Seattle's Youth Movement Will be Led by...P.J. Carlesimo?The Seattle Supersonics' youth movement took a curious turn with the hiring of P.J. Carlesimo to be the team's head coach. With veterans Ray Allen and Rashard Lewis out of the picture, Seattle is in a rebuilding mode and not likely to make the playoffs this year in the tough Western Conference. Maybe the idea is that Carlesimo has extensive experience as a college coach and that this will help him relate to players like Kevin Durant and Jeff Green but coaching young talent in the NBA is a lot different from coaching young talent in college. College coaches have absolute power and can yell and scream all they want; players are dependent on them to keep their scholarships and will accept such treatment. NBA players do not generally respond well to being browbeaten. Sooner or later, they rebel. That is why you will never see Bobby Knight coaching in the NBA.

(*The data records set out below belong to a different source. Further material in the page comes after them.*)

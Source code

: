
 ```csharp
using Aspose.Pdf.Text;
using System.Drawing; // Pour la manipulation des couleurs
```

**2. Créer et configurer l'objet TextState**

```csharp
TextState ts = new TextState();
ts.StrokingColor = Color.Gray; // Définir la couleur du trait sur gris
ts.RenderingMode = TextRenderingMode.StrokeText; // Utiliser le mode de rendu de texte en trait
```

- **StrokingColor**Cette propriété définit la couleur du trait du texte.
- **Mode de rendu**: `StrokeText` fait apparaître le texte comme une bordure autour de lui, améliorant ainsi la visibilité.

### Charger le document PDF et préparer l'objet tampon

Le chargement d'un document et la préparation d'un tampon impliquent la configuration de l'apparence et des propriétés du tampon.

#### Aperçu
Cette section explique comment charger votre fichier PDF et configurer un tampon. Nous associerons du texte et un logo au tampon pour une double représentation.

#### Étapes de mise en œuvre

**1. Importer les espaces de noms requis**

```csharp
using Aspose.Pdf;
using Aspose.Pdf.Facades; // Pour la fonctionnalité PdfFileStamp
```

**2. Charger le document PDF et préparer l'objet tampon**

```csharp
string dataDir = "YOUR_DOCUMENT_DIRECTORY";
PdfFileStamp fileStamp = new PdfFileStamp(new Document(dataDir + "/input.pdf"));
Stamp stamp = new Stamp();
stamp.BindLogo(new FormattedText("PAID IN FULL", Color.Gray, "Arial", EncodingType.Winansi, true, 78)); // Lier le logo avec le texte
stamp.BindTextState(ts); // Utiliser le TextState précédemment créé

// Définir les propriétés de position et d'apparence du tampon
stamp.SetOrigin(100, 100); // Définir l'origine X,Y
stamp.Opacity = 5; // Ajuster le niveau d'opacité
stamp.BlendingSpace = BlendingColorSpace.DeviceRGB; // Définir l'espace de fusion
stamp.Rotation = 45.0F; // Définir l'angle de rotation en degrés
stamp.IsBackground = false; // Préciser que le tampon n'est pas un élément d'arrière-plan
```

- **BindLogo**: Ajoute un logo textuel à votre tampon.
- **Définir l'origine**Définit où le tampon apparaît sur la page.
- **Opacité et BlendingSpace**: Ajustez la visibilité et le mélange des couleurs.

By most accounts, P.J. Carlesimo is a good person and a knowledgeable basketball coach. He has been an assistant or head coach on championship level teams in college, international and NBA play. On the other hand, he was just 183-222 in the regular season during head coaching stops in Portland and Golden State and never led a team past the first round of the playoffs. He has not been a head coach for seven years. Some have suggested that the infamous incident when his Golden State player Latrell Sprewell choked him prevented Carlesimo from getting other head coaching jobs but that makes no sense: why would someone assaulting him make his less hirable? Carlesimo spent some time as a broadcaster and then won three championships as a Spurs assistant coach, so it's not like he was in some kind of exile from the game. Instead of wondering why it took so long for him to get hired again as a head coach, I question if he is really the best man for the Seattle job. I do not doubt that he made valuable contributions to San Antonio's success but being a sounding board for Gregg Popovich is not the same thing as running one's own program, let alone basically building a program from the ground up; that requires an array of skills beyond those necessary to be a good NBA assistant coach or even a good college head coach. Will Carlesimo have the patience to deal with the growth curve that all young NBA players go through? Will his young players have the patience to deal with Carlesimo's yelling and in your face tactics? It's one thing for Popovich to yell at his players; he has championship rings and veteran stars who buy into his system.
Seattle is trying to become San Antonio Northwest, much like the Cleveland Cavaliers are attempting to be San Antonio East--but it remains to be seen if Durant is a Tim Duncan or LeBron James level player and, even if he is, if Carlesimo can be a Popovich (or even a Mike Brown) as an NBA head coach. My "clip-and-file" guess? Carlesimo coaches four years or less in Seattle and the team does not make it past the second round of the playoffs in any of those seasons.